• **Entries supplied**

>>>>

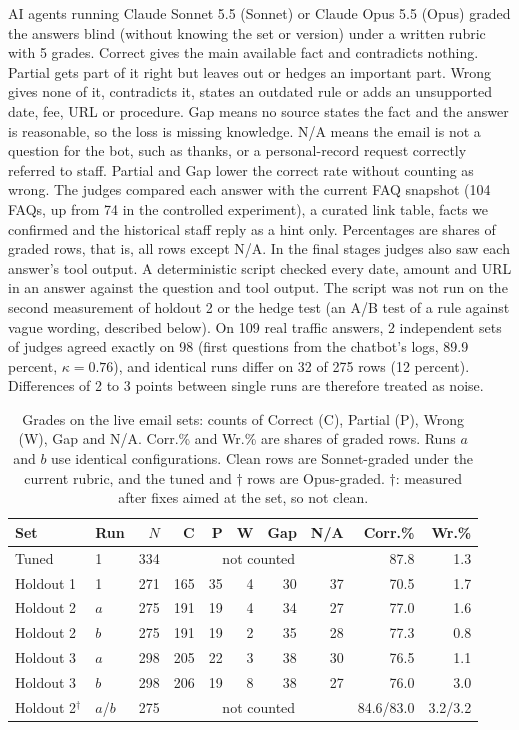 \documentclass[a4paper,10pt,twocolumn]{article}
\begin{document}
AI agents running Claude Sonnet 5.5 (Sonnet) or Claude Opus 5.5 (Opus) graded the answers blind (without knowing the set or version) under a written rubric with 5 grades. Correct gives the main available fact and contradicts nothing. Partial gets part of it right but leaves out or hedges an important part. Wrong gives none of it, contradicts it, states an outdated rule or adds an unsupported date, fee, URL or procedure. Gap means no source states the fact and the answer is reasonable, so the loss is missing knowledge. N/A means the email is not a question for the bot, such as thanks, or a personal-record request correctly referred to staff. Partial and Gap lower the correct rate without counting as wrong. The judges compared each answer with the current FAQ snapshot (104 FAQs, up from 74 in the controlled experiment), a curated link table, facts we confirmed and the historical staff reply as a hint only. Percentages are shares of graded rows, that is, all rows except N/A. In the final stages judges also saw each answer's tool output. A deterministic script checked every date, amount and URL in an answer against the question and tool output. The script was not run on the second measurement of holdout 2 or the hedge test (an A/B test of a rule against vague wording, described below). On 109 real traffic answers, 2 independent sets of judges agreed exactly on 98 (first questions from the chatbot's logs, 89.9 percent, $\kappa=0.76$), and identical runs differ on 32 of 275 rows (12 percent). Differences of 2 to 3 points between single runs are therefore treated as noise.

\begin{table}[t]
\centering\footnotesize
\setlength{\tabcolsep}{2.1pt}
\caption{Grades on the live email sets: counts of Correct (C), Partial (P), Wrong (W), Gap and N/A. Corr.\% and Wr.\% are shares of graded rows. Runs $a$ and $b$ use identical configurations. Clean rows are Sonnet-graded under the current rubric, and the tuned and $\dagger$ rows are Opus-graded. $\dagger$: measured after fixes aimed at the set, so not clean.}\label{tab:live}
\begin{tabular}{@{}llrrrrrrrr@{}}
\toprule
Set & Run & $N$ & C & P & W & Gap & N/A & Corr.\% & Wr.\%\\
\midrule
Tuned & 1 & 334 & \multicolumn{5}{c}{not counted} & 87.8 & 1.3\\
Holdout 1 & 1 & 271 & 165 & 35 & 4 & 30 & 37 & 70.5 & 1.7\\
Holdout 2 & $a$ & 275 & 191 & 19 & 4 & 34 & 27 & 77.0 & 1.6\\
Holdout 2 & $b$ & 275 & 191 & 19 & 2 & 35 & 28 & 77.3 & 0.8\\
Holdout 3 & $a$ & 298 & 205 & 22 & 3 & 38 & 30 & 76.5 & 1.1\\
Holdout 3 & $b$ & 298 & 206 & 19 & 8 & 38 & 27 & 76.0 & 3.0\\
\midrule
Holdout 2$^\dagger$ & $a$/$b$ & 275 & \multicolumn{5}{c}{not counted} & 84.6/83.0 & 3.2/3.2\\
\bottomrule
\end{tabular}
\end{table}
\end{document}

<<<<

• **Assignment**
Among the lines of the listing above, which ones contain the word "counted"? Show them.

• **Answer to the exercise**
Tuned & 1 & 334 & \multicolumn{5}{c}{not counted} & 87.8 & 1.3\\
Holdout 2$^\dagger$ & $a$/$b$ & 275 & \multicolumn{5}{c}{not counted} & 84.6/83.0 & 3.2/3.2\\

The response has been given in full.